* _PROBLEM_: For each line below that holds the word "surprisal", make a copy.

* _DATA FOR PROCESSING_:
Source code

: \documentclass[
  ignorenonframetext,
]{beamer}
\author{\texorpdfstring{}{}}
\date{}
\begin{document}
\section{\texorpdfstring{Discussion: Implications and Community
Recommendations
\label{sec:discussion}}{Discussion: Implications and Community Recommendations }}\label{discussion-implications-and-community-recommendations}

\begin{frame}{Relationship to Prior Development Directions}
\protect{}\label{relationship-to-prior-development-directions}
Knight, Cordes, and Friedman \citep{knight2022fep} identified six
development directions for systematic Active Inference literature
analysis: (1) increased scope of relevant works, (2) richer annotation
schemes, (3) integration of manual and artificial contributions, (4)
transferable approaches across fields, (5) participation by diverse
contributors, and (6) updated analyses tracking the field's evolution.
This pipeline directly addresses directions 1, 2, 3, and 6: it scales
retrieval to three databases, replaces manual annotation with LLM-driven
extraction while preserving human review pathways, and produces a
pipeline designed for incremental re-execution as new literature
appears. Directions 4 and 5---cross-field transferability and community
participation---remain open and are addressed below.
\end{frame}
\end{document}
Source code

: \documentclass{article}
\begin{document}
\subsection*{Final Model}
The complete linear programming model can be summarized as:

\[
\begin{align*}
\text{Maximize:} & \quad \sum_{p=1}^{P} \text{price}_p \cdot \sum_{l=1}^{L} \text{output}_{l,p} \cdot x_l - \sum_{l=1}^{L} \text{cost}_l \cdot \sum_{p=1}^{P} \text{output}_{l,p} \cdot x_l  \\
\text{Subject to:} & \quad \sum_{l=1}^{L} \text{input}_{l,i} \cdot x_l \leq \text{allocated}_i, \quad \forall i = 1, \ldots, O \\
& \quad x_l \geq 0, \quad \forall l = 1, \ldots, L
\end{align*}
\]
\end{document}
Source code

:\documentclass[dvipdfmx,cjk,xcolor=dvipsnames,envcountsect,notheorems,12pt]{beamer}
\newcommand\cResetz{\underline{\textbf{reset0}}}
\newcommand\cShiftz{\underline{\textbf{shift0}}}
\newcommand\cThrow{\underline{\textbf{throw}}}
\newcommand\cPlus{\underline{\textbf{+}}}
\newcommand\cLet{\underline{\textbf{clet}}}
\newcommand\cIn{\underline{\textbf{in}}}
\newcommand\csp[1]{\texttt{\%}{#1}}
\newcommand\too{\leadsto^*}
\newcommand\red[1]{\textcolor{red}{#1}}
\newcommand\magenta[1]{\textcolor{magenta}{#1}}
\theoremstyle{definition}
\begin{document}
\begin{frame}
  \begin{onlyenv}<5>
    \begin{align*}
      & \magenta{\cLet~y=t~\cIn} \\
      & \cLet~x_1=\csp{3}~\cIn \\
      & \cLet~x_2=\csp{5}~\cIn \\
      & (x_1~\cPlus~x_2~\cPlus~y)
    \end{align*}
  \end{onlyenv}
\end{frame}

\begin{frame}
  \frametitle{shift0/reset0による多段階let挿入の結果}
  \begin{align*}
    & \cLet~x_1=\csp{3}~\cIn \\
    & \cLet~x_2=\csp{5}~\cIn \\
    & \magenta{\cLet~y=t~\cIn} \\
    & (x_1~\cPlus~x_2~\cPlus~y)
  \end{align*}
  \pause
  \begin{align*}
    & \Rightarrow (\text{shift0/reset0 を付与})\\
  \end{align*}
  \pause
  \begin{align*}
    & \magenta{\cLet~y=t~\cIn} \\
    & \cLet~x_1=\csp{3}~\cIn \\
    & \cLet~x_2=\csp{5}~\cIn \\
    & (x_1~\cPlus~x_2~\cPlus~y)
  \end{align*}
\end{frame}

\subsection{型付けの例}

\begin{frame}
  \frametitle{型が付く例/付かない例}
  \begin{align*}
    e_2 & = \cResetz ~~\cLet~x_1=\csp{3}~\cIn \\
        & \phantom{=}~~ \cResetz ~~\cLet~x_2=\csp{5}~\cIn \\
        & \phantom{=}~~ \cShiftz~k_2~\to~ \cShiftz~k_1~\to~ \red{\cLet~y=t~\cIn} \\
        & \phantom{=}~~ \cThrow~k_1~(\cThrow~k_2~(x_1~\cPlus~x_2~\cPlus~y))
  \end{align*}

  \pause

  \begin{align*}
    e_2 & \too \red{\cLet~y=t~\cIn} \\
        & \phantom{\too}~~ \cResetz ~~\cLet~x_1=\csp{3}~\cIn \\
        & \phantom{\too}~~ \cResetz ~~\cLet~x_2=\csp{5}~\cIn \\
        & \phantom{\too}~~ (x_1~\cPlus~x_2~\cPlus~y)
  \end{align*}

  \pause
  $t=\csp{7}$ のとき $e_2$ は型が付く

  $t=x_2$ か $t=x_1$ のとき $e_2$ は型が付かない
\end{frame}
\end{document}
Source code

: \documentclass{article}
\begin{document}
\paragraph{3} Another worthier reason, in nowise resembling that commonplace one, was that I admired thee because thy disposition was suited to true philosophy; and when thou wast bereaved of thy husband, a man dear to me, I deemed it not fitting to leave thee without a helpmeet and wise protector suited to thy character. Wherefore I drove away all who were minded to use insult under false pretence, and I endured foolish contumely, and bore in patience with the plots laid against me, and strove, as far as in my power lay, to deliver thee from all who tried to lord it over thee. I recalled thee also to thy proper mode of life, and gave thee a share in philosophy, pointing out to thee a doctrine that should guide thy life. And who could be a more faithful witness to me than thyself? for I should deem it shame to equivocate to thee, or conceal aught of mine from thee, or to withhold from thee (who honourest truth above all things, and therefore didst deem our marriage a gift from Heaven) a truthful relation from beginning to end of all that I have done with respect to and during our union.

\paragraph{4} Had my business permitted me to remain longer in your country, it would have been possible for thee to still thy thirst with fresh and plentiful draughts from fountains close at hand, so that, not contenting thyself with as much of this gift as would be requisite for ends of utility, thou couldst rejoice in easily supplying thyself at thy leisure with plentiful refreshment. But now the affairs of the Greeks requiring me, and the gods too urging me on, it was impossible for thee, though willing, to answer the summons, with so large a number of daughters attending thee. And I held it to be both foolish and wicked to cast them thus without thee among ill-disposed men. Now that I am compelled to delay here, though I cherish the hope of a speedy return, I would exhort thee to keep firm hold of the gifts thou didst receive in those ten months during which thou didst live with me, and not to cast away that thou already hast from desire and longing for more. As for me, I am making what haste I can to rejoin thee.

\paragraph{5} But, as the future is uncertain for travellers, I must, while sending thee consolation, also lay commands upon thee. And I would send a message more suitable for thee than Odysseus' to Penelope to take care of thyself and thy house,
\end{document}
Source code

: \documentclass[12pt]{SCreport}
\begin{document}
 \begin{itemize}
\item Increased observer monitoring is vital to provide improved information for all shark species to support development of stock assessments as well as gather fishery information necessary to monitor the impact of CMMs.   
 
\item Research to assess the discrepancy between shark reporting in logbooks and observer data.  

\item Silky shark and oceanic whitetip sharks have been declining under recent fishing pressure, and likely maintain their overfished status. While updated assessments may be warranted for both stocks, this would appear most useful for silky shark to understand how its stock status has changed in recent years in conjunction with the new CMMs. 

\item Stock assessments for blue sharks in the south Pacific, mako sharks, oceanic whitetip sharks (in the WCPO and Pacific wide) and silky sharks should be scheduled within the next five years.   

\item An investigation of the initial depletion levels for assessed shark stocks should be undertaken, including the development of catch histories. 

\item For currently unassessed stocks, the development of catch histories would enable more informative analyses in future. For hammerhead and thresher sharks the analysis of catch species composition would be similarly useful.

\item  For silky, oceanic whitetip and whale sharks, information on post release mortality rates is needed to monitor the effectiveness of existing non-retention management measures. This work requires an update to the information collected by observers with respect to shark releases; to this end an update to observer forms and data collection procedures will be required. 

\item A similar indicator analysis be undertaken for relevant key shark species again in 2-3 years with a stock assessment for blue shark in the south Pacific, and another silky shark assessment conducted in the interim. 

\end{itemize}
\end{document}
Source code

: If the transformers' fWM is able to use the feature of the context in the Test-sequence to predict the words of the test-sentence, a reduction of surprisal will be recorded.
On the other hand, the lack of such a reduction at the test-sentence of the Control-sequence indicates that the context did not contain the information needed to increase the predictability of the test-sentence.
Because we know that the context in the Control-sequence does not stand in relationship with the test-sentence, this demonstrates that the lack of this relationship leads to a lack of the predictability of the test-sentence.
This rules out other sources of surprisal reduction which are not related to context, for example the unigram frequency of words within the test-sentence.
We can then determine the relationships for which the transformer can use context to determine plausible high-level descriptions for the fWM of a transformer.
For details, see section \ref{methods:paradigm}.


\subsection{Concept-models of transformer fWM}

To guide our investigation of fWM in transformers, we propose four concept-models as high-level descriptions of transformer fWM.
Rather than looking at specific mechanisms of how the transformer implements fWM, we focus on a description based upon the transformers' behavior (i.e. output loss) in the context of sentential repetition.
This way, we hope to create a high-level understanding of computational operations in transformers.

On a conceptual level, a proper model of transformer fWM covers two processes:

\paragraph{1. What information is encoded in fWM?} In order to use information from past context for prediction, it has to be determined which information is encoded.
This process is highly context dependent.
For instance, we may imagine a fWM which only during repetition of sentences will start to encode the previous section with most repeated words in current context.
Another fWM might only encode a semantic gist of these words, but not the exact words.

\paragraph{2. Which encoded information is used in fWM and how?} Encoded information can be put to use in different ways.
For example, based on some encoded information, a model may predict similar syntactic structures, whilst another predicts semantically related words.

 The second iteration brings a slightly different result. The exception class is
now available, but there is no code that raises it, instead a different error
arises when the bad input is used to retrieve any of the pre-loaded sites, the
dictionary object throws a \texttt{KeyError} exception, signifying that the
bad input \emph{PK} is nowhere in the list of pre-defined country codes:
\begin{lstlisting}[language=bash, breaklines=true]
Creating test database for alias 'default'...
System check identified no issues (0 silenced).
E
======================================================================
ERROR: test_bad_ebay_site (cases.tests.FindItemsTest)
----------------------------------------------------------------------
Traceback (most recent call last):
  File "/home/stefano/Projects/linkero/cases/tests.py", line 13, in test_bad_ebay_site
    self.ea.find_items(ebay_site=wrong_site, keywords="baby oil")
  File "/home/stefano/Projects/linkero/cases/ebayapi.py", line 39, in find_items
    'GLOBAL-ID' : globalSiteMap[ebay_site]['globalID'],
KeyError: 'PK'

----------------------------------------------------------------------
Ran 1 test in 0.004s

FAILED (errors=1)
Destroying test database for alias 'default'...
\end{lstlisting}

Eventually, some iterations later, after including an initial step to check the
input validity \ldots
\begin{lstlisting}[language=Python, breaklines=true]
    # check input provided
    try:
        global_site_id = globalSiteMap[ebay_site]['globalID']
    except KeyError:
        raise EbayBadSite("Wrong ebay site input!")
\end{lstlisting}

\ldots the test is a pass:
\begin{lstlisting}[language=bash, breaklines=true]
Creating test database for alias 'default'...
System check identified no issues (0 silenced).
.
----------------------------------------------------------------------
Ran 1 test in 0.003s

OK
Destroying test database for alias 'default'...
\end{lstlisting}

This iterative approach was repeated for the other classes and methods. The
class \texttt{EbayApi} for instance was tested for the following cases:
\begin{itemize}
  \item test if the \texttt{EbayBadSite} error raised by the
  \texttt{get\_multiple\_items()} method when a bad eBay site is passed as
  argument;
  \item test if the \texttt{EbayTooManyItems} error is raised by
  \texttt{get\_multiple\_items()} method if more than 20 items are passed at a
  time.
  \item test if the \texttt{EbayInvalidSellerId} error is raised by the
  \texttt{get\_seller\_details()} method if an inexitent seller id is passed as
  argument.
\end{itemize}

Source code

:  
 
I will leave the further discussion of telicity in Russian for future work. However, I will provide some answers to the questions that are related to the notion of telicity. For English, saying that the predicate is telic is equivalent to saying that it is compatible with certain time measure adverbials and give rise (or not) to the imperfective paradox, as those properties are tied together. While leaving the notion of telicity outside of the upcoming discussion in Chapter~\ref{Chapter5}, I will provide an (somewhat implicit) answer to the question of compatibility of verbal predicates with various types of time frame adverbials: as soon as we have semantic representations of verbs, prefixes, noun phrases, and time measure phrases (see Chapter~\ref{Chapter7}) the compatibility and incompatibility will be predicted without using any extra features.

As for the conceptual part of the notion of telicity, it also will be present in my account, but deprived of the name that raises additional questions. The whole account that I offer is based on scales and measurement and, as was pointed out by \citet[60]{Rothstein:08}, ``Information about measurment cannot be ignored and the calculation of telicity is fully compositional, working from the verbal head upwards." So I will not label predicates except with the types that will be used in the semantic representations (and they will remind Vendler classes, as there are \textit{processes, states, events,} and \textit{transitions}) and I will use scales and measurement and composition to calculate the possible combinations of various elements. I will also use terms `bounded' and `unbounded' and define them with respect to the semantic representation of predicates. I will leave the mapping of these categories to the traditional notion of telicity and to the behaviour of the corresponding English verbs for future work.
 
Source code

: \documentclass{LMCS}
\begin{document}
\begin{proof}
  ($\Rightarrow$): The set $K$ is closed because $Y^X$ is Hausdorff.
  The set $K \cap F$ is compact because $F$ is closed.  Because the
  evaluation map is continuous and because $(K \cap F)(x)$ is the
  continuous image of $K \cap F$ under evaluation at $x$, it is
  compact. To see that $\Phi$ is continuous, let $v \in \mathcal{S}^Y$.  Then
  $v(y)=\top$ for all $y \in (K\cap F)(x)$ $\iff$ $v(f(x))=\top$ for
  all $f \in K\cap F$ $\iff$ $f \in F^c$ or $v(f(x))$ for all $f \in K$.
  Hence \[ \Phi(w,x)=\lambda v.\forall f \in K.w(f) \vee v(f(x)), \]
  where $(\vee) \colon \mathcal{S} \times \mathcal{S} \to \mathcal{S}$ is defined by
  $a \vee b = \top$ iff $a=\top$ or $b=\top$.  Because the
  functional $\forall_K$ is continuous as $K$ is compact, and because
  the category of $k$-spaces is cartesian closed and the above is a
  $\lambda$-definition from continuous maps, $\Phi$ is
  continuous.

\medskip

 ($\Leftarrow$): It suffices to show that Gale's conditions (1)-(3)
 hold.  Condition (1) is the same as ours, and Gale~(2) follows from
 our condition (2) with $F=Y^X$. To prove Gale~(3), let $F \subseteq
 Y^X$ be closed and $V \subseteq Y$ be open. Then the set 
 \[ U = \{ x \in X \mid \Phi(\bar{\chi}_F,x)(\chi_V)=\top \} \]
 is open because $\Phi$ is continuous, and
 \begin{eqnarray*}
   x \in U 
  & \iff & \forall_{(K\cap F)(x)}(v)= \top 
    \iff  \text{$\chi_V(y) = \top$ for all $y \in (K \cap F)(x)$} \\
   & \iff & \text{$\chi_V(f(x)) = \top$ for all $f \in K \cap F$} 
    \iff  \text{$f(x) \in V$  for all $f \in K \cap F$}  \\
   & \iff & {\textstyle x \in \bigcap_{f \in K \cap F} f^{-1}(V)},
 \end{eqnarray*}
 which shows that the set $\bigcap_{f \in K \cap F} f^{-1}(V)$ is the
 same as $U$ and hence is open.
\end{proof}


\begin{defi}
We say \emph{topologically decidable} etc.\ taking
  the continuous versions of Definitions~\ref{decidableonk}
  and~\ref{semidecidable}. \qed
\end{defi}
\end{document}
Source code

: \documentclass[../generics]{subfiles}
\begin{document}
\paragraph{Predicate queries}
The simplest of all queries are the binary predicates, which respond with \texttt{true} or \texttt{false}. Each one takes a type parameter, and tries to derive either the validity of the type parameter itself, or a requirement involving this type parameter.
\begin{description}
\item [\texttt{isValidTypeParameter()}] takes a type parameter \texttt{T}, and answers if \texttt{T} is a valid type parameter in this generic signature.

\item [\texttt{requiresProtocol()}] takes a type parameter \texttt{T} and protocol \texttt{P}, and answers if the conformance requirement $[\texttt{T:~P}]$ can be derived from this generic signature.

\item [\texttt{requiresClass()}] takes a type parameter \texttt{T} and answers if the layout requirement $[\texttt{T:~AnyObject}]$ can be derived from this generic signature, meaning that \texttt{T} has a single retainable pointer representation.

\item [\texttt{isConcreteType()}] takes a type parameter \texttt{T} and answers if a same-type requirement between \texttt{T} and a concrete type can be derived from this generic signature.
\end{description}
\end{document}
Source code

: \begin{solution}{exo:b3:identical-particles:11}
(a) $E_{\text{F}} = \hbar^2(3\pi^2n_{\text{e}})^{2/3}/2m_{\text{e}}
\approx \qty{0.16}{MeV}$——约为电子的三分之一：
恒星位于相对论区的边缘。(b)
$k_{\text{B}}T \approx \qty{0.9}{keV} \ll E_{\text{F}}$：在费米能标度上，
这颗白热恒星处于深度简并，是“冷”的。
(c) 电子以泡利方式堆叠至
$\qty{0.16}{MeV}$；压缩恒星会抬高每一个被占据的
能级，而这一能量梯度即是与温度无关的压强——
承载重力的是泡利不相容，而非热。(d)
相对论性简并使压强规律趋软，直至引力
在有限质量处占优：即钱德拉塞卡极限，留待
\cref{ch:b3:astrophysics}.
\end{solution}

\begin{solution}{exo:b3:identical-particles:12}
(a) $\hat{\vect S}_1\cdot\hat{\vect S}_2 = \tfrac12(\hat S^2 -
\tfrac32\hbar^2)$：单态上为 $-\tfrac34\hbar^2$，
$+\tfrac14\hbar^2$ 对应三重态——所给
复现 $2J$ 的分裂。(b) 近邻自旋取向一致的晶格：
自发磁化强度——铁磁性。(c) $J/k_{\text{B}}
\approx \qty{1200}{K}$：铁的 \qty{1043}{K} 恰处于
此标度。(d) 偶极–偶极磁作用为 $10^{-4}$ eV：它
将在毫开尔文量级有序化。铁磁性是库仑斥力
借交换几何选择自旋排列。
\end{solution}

* _PROBLEM SOLUTION_:
: If the transformers' fWM is able to use the feature of the context in the Test-sequence to predict the words of the test-sentence, a reduction of surprisal will be recorded.
This rules out other sources of surprisal reduction which are not related to context, for example the unigram frequency of words within the test-sentence.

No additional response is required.